Skidmore and NASA just sailed into the "twilight zone"

August 13, 2018
by Julia Marco

Meg Estapa, assistant professor of geoscience, is on a joint mission with NASA and the National Science Foundation to go 3,300 feet below the surface of the ocean to explore the dimly lit home of phytoplankton, otherwise known as the twilight zone.

Why? Because phytoplankton play a key role in Earth’s climate by removing heat-trapping carbon dioxide from the atmosphere through photosynthesis.
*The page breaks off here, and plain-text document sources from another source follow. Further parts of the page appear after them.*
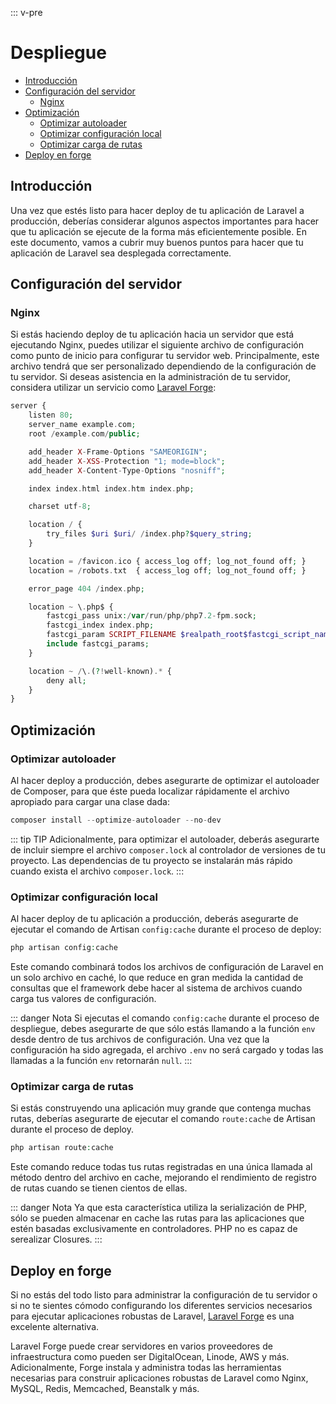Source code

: ::: v-pre

# Despliegue

- [Introducción](#introduction)
- [Configuración del servidor](#server-configuration)
    - [Nginx](#nginx)
- [Optimización](#optimization)
    - [Optimizar autoloader](#autoloader-optimization)
    - [Optimizar configuración local](#optimizing-configuration-loading)
    - [Optimizar carga de rutas](#optimizing-route-loading)
- [Deploy en forge](#deploying-with-forge)

<a name="introduction"></a>
## Introducción

Una vez que estés listo para hacer deploy de tu aplicación de Laravel a producción, deberías considerar algunos aspectos importantes para hacer que tu aplicación se ejecute de la forma más eficientemente posible. En este documento, vamos a cubrir muy buenos puntos para hacer que tu aplicación de Laravel sea desplegada correctamente.

<a name="server-configuration"></a>
## Configuración del servidor

<a name="nginx"></a>
### Nginx

Si estás haciendo deploy de tu aplicación hacia un servidor que está ejecutando Nginx, puedes utilizar el siguiente archivo de configuración como punto de inicio para configurar tu servidor web. Principalmente, este archivo tendrá que ser personalizado dependiendo de la configuración de tu servidor. Si deseas asistencia en la administración de tu servidor, considera utilizar un servicio como [Laravel Forge](https://forge.laravel.com):

```php
server {
    listen 80;
    server_name example.com;
    root /example.com/public;

    add_header X-Frame-Options "SAMEORIGIN";
    add_header X-XSS-Protection "1; mode=block";
    add_header X-Content-Type-Options "nosniff";

    index index.html index.htm index.php;

    charset utf-8;

    location / {
        try_files $uri $uri/ /index.php?$query_string;
    }

    location = /favicon.ico { access_log off; log_not_found off; }
    location = /robots.txt  { access_log off; log_not_found off; }

    error_page 404 /index.php;

    location ~ \.php$ {
        fastcgi_pass unix:/var/run/php/php7.2-fpm.sock;
        fastcgi_index index.php;
        fastcgi_param SCRIPT_FILENAME $realpath_root$fastcgi_script_name;
        include fastcgi_params;
    }

    location ~ /\.(?!well-known).* {
        deny all;
    }
}
```

<a name="optimization"></a>
## Optimización

<a name="autoloader-optimization"></a>
### Optimizar autoloader

Al hacer deploy a producción, debes asegurarte de optimizar el autoloader de Composer, para que éste pueda localizar rápidamente el archivo apropiado para cargar una clase dada:

```php
composer install --optimize-autoloader --no-dev
```

::: tip TIP
Adicionalmente, para optimizar el autoloader, deberás asegurarte de incluir siempre el archivo `composer.lock` al controlador de versiones de tu proyecto. Las dependencias de tu proyecto se instalarán más rápido cuando exista el archivo `composer.lock`.
:::

<a name="optimizing-configuration-loading"></a>
### Optimizar configuración local

Al hacer deploy de tu aplicación a producción, deberás asegurarte de ejecutar el comando de Artisan `config:cache` durante el proceso de deploy:

```php
php artisan config:cache
```

Este comando combinará todos los archivos de configuración de Laravel en un solo archivo en caché, lo que reduce en gran medida la cantidad de consultas que el framework debe hacer al sistema de archivos cuando carga tus valores de configuración.

::: danger Nota
Si ejecutas el comando `config:cache` durante el proceso de despliegue, debes asegurarte de que sólo estás llamando a la función `env` desde dentro de tus archivos de configuración. Una vez que la configuración ha sido agregada, el archivo `.env` no será cargado y todas las llamadas a la función `env` retornarán `null`.
:::

<a name="optimizing-route-loading"></a>
### Optimizar carga de rutas

Si estás construyendo una aplicación muy grande que contenga muchas rutas, deberías asegurarte de ejecutar el comando `route:cache` de Artisan durante el proceso de deploy.

```php
php artisan route:cache
```

Este comando reduce todas tus rutas registradas en una única llamada al método dentro del archivo en cache, mejorando el rendimiento de registro de rutas cuando se tienen cientos de ellas.

::: danger Nota
Ya que esta característica utiliza la serialización de PHP, sólo se pueden almacenar en cache las rutas para las aplicaciones que estén basadas exclusivamente en controladores. PHP no es capaz de serealizar Closures.
:::

<a name="deploying-with-forge"></a>
## Deploy en forge

Si no estás del todo listo para administrar la configuración de tu servidor o si no te sientes cómodo configurando los diferentes servicios necesarios para ejecutar aplicaciones robustas de Laravel, [Laravel Forge](https://forge.laravel.com) es una excelente alternativa.

Laravel Forge puede crear servidores en varios proveedores de infraestructura como pueden ser DigitalOcean, Linode, AWS y más. Adicionalmente, Forge instala y administra todas las herramientas necesarias para construir aplicaciones robustas de Laravel como Nginx, MySQL, Redis, Memcached, Beanstalk y más.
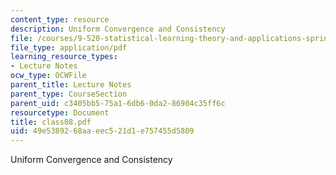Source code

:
 ```yaml
---
content_type: resource
description: Uniform Convergence and Consistency
file: /courses/9-520-statistical-learning-theory-and-applications-spring-2003/49e5389268aaeec521d1e757455d5809_class08.pdf
file_type: application/pdf
learning_resource_types:
- Lecture Notes
ocw_type: OCWFile
parent_title: Lecture Notes
parent_type: CourseSection
parent_uid: c3405bb5-75a1-6db6-0da2-86904c35ff6c
resourcetype: Document
title: class08.pdf
uid: 49e53892-68aa-eec5-21d1-e757455d5809
---
```

Uniform Convergence and Consistency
Yet, a detailed account of what becomes of that carbon — how much of it goes where within the Earth and for how long — has beset scientists for decades.

Meg Estapa NASA instagram image
Professor Estapa prepares her sampling equipment for a trip into the twilight zone. Credit: Kim Martini #sciencetradingcards

To answer these questions, Estapa has joined a multidisciplinary team of scientists sailing 200 miles west from Seattle into the northeastern Pacific Ocean. Using advanced underwater robotics and other instruments on a month-long campaign, they’ll investigate the secret lives of these plantlike organisms and the animals that eat them.

The mission, called EXPORTS (Export Processes in the Ocean from Remote Sensing), is funded by NASA and the NSF and features dozens of interdisciplinary research projects by more than 100 scientists from nearly 30 institutions, including Skidmore and Estapa.

Estapa’s team is collecting samples from the depths of the ocean so they can assess how much carbon the sinking particles contain, what species they represent and more. Not on the boat, but a major part of the team is Skidmore’s Elly Breves, a research assistant in the geosciences department. Other members of the team include scientists, engineers and students from Woods Hole Oceanographic Institution, Moss Landing Marine Laboratories, and the University of Rhode Island.

Hear Estapa and student, Lucy Walker, talk about oceanographic research at Skidmore

A feat of both Earth and sky, Estapa’s data will be used to corroborate and compare information from NASA’s Earth-observing satellites. Together, they’ll be able to illustrate precise implications of phytoplankton and their global impact on climate.

But they’re only just getting started.

This fall, Estapa will be in Skidmore’s labs and classrooms working with her research partners and giving students the rare chance to further explore life in the twilight zone.